[EXERCISE]: The lines you need are those holding the word "points"; pull them from the material.

::::

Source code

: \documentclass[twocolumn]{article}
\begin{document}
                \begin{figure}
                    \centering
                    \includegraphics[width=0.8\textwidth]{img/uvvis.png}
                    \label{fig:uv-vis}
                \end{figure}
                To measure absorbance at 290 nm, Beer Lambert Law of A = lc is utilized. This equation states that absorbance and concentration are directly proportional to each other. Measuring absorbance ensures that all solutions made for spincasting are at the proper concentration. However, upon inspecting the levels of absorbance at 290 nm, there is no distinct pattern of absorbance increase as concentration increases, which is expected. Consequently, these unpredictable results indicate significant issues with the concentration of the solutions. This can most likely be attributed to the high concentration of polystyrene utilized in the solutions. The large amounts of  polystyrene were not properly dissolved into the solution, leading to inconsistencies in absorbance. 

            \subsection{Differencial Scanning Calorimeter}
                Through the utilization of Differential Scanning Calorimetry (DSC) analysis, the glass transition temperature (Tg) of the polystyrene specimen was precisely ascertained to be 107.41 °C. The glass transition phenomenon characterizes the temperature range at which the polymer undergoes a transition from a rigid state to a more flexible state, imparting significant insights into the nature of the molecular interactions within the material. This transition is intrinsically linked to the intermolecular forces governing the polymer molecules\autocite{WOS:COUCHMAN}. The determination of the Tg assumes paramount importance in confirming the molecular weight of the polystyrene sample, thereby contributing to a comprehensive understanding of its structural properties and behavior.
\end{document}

::::

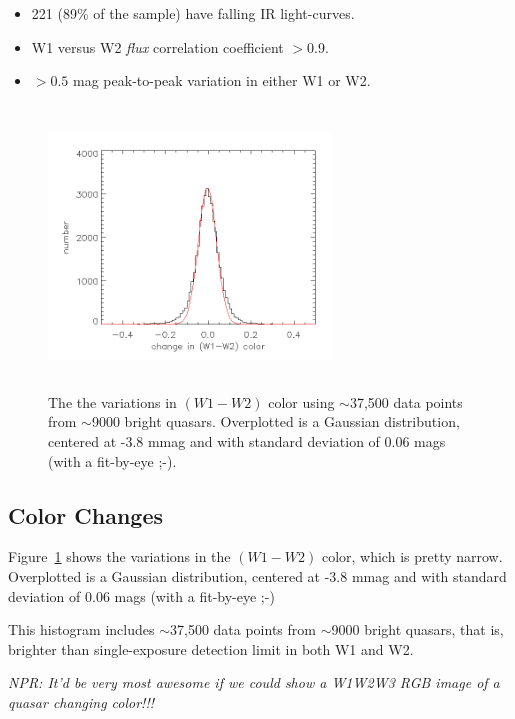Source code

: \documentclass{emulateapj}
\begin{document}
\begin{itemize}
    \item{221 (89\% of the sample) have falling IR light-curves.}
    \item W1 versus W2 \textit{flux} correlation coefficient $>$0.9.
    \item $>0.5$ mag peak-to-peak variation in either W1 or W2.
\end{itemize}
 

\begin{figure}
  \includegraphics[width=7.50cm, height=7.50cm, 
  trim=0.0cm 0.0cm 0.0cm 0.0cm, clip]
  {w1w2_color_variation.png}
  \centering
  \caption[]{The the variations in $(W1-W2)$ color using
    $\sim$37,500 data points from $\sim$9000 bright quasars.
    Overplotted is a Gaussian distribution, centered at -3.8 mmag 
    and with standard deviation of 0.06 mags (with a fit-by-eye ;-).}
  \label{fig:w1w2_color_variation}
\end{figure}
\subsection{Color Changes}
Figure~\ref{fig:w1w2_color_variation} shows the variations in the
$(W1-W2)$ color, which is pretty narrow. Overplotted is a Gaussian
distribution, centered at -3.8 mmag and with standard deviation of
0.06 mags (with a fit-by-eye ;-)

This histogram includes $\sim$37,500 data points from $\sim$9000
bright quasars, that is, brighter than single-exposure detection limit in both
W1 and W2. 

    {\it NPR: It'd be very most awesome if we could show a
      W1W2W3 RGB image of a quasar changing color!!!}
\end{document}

::::

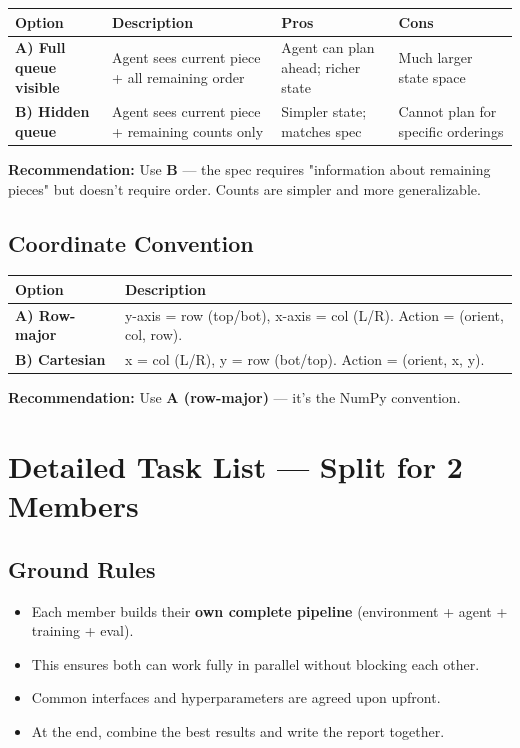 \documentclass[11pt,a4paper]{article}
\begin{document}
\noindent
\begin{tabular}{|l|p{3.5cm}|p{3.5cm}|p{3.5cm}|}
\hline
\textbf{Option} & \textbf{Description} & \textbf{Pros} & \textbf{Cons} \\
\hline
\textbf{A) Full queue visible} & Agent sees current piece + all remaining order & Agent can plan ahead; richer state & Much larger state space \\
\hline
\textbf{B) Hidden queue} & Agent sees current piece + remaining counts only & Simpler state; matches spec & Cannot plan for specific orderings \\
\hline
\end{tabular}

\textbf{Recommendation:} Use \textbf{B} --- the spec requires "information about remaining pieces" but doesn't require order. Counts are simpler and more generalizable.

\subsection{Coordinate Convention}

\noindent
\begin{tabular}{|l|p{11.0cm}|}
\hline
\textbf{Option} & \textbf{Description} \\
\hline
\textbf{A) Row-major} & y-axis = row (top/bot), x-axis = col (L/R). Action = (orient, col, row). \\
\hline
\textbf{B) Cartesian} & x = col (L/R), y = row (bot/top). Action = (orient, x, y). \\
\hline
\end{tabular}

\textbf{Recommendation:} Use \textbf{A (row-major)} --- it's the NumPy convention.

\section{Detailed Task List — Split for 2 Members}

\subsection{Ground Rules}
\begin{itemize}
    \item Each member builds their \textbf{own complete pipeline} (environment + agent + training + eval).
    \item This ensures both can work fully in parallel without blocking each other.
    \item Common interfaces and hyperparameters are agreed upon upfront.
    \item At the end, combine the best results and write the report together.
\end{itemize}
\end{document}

::::

[SOLUTION FOR THIS PROBLEM]:
    $\sim$37,500 data points from $\sim$9000 bright quasars.
This histogram includes $\sim$37,500 data points from $\sim$9000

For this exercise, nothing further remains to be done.